Please pay attention to modify the parameter value in the configuration:

  • Network:The network segment of Pod.

  • ACCESS_KEY_ID: Required

  • ACCESS_KEY_SECRET: Required

TheACCESS_KEY user has the following permissions:

  • Read-only access to cloud server (ECS) permissions
  • Manage Permissions for a Private Network (VPC)

Then use the kubectl command to deploy. After the deployment is successful, multiple route entries have been added to the routing table of the VPN. The next hop is the pod IP segment of each node.

kubectl apply -f kube-flannel-aliyun.yml

Next, in the ECS security group, add the address of the pod network segment in the inbound rule. Otherwise, the ports of other nodes' pods cannot be accessed in the pod container. For example:

Authorization Policy Protocol Type Port Range Authorization Type Authorization Object ...
Allow All -1/-1 Address Segment Access 192.168.0.0/20 ...

Binding Cloud Storage

Under normal circumstances, pv are stored using nfs, but the efficiency of reading and writing is not very high, for pv with high performance requirements for reading and writing, you can configure the cloud disk as a mount volume.

If use aliyun cloud storage, also need to deploy aliyun-controller components.

First, execute the following command on all nodes. Copy the aliyun-flexv binary file into the kubele plugin directory:

FLEXPATH=/usr/libexec/kubernetes/kubelet-plugins/volume/exec/aliyun~flexv; 
sudo mkdir $FLEXPATH -p; 
docker run --rm -v $FLEXPATH:/opt registry.aliyuncs.com/kubeup/kube-aliyun cp /flexv /opt/

Then, modify the aliyun-controller.yml file under roles/addons/kubeup under this project, and fill in the relevant values with the relevant variables. If are not sure, log in to aliyun to view the corresponding management console, or request the address on the server to query curl --retry 5 -sSL http://100.100.100.200/latest/meta-data/{{META_ID}}.

--cluster-cidr: IP section of pod

ALIYUN_ACCESS_KEY: The API Access Key of Alibaba Cloud

ALIYUN_ACCESS_KEY_SECRET: The API Access Key of Alibaba Cloud

ALIYUN_ZONE: Availability id of cloud server ECS

ALIYUN_ROUTER: Private network vpc routing id

ALIYUN_ROUTE_TABLE: Private network vpc routing id

ALIYUN_REGION: Availability id of cloud server ECS

ALIYUN_VPC: Private network vpc routing id

ALIYUN_VSWITCH: The switch id of private network vpc

After filling in the variables, copy the above file to /etc/kubernetes/manifests/ of all master nodes.

The ACCESS_KEY user has the following permissions:

  • Read-only access to cloud server (ECS) permissions
  • Manage Permissions for a Private Network (VPC)

Edit the /etc/kubernetes/manifests/kube-controller-manager.yaml file under all master nodes.
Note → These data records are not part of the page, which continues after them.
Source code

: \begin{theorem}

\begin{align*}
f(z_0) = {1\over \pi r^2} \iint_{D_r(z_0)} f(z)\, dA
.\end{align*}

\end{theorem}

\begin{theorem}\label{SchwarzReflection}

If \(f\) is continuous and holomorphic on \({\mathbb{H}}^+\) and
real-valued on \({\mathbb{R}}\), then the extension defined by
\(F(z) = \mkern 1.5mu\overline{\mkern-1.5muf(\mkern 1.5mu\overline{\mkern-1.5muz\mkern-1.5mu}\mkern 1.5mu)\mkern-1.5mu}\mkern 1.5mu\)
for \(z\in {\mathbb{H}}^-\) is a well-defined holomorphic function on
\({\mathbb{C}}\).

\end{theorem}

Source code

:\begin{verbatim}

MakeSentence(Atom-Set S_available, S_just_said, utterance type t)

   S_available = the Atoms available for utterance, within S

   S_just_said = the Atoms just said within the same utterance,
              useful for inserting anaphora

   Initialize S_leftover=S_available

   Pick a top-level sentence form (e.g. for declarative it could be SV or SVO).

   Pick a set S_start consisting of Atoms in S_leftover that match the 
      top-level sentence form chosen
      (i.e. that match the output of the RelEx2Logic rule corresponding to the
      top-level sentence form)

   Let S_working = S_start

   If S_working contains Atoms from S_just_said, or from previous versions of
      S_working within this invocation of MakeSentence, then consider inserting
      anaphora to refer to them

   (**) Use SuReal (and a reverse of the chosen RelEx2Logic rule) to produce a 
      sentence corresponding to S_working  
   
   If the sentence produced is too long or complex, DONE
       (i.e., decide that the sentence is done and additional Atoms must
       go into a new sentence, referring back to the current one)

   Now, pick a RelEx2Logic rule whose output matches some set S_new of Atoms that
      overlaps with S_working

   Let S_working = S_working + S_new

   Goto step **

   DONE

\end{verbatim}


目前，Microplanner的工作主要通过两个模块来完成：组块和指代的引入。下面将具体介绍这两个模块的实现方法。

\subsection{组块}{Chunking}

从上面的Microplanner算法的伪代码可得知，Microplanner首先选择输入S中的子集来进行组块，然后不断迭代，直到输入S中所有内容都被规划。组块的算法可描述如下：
Add the following two commands and environment variables in the command command:

command:

--allocate-node-cidrs=true
--configure-cloud-routes=false

Environment variables:

env:
- name: ALIYUN_ACCESS_KEY
  value: [YOUR_ALIYUN_ACCESS_KEY]
- name: ALIYUN_ACCESS_KEY_SECRET
  value: [YOUR_ALIYUN_ACCESS_KEY_SECRET]

Restart all the kubelets of the master node:

systemctl restart kubelet

Check if the kube-controller is healthy:

kubectl get po -n kube-system | grep aliyun-controller

Bind the examples of cloud disk , each cloud disk can only be bound once:

# Using pv binding, diskId is the id of the cloud disk
kind: PersistentVolume
apiVersion: v1
metadata:
  name: test-pv-volume
  labels:
    type: flexVolume
spec:
  capacity:
    storage: 20Gi
  accessModes:
    - ReadWriteOnce
  flexVolume:
    driver: "aliyun/flexv"
    fsType: "ext4"
    options:
      diskId: "d-bp1i23j39i30if"

# Directly bind pod

apiVersion: v1
kind: Pod
metadata:
  name: nginx
spec:
  containers:
  - name: nginx
    image: nginx
    volumeMounts:
    - name: test
      mountPath: /data
    ports:
    - containerPort: 80
  volumes:
  - name: test
    flexVolume:
      driver: "aliyun/flexv"
      fsType: "ext4"
      options:
        diskId: "d-1ierokwer8234jowe"

Reporting issues

If you find any shortcomings or bugs, please describe them in the issue.

How to contribute

Pull requests are welcome! Follow this link for more information on how to contribute. Pull requests are welcome! Follow this link for more information on how to contribute.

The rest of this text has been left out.